:: MATERIAL PROVIDED
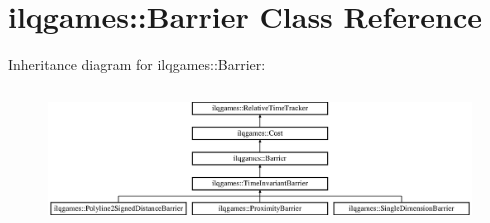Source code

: \hypertarget{classilqgames_1_1_barrier}{}\section{ilqgames\+:\+:Barrier Class Reference}
\label{classilqgames_1_1_barrier}
Inheritance diagram for ilqgames\+:\+:Barrier\+:\begin{figure}[H]
\begin{center}
\leavevmode
\includegraphics[height=3.674541cm]{classilqgames_1_1_barrier}
\end{center}
\end{figure}
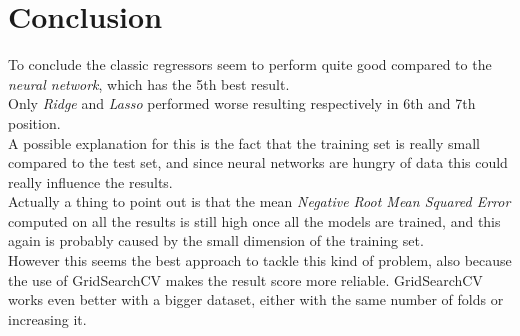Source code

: \documentclass[a4paper,10pt]{report}
\begin{document}
\section{Conclusion}
To conclude the classic regressors seem to perform quite good compared to the \emph{neural network}, which has the 5th best result.\\
Only \emph{Ridge} and \emph{Lasso} performed worse resulting respectively in 6th and 7th position.\\
A possible explanation for this is the fact that the training set is really small compared to the test set, and since neural networks are hungry of data this could really influence the results.\\
Actually a thing to point out is that the mean \emph{Negative Root Mean Squared Error} computed on all the results is still high once all the models are trained, and this again is probably caused by the small dimension of the training set.\\
However this seems the best approach to tackle this kind of problem, also because the use of {\selectfont GridSearchCV} makes the result score more reliable. {\selectfont GridSearchCV} works even better with a bigger dataset, either with the same number of folds or increasing it.
\end{document}
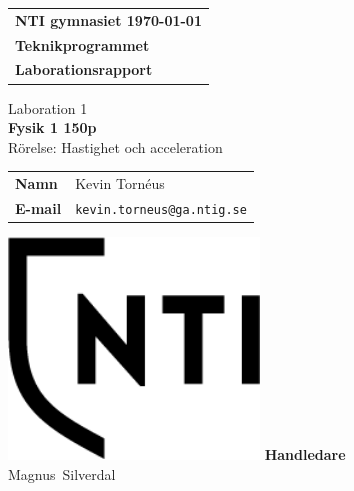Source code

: \documentclass[11p, titlepage, oneside, a4paper]{article}
\makeatletter
\def\inst{Teknikprogrammet}
\def\typeofdoc{Laborationsrapport}
\def\course{Fysik 1 150p}
\def\pretitle{Laboration 1}
\def\title{Rörelse: Hastighet och acceleration}
\def\name{Kevin Tornéus}
\def\username{kevin.torneus}
\def\email{\username{}@ga.ntig.se}
\def\graders{Magnus Silverdal}
\makeatother
\begin{document}
\begin{titlepage}
		\thispagestyle{empty}
		\begin{large}
			\begin{tabular}{@{}p{\textwidth}@{}}
				\textbf{NTI gymnasiet \hfill \today} \\
				\textbf{\inst} \\
				\textbf{\typeofdoc} \\
			\end{tabular}
		\end{large}
		\vspace{10mm}
		\begin{center}
			\LARGE{\pretitle} \\
			\huge{\textbf{\course}}\\
			\vspace{10mm}
			\LARGE{\title} \\
			\vspace{15mm}
			\begin{large}
				\begin{tabular}{ll}
					\textbf{Namn} & \name \\
					\textbf{E-mail} & \texttt{\email} \\
				\end{tabular}
			\end{large}
			\vfill
            \includegraphics[width=0.5\textwidth]{images/NTI Gymnasiet_Symbol_print_svart.png}
			\vfill
            \large{\textbf{Handledare}}\\
			\mbox{\large{\graders}}
		\end{center}
	\end{titlepage}

    \begin{otherlanguage}{english}
	\begin{abstract}
        This lab report goes over how a small trolley moves when it slides down a tilted plane. By using a variety of methods, a chart can be created, thereafter lots of information becomes availible.
    \end{abstract}
    \end{otherlanguage}
	\tableofcontents
	
\end{document}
::::
_ASSIGNMENT_
Check every line of the records above for the string "results". Copy those that hold it.

_RESPONSE TO THE EXERCISE_
A possible explanation for this is the fact that the training set is really small compared to the test set, and since neural networks are hungry of data this could really influence the results.\\
Actually a thing to point out is that the mean \emph{Negative Root Mean Squared Error} computed on all the results is still high once all the models are trained, and this again is probably caused by the small dimension of the training set.\\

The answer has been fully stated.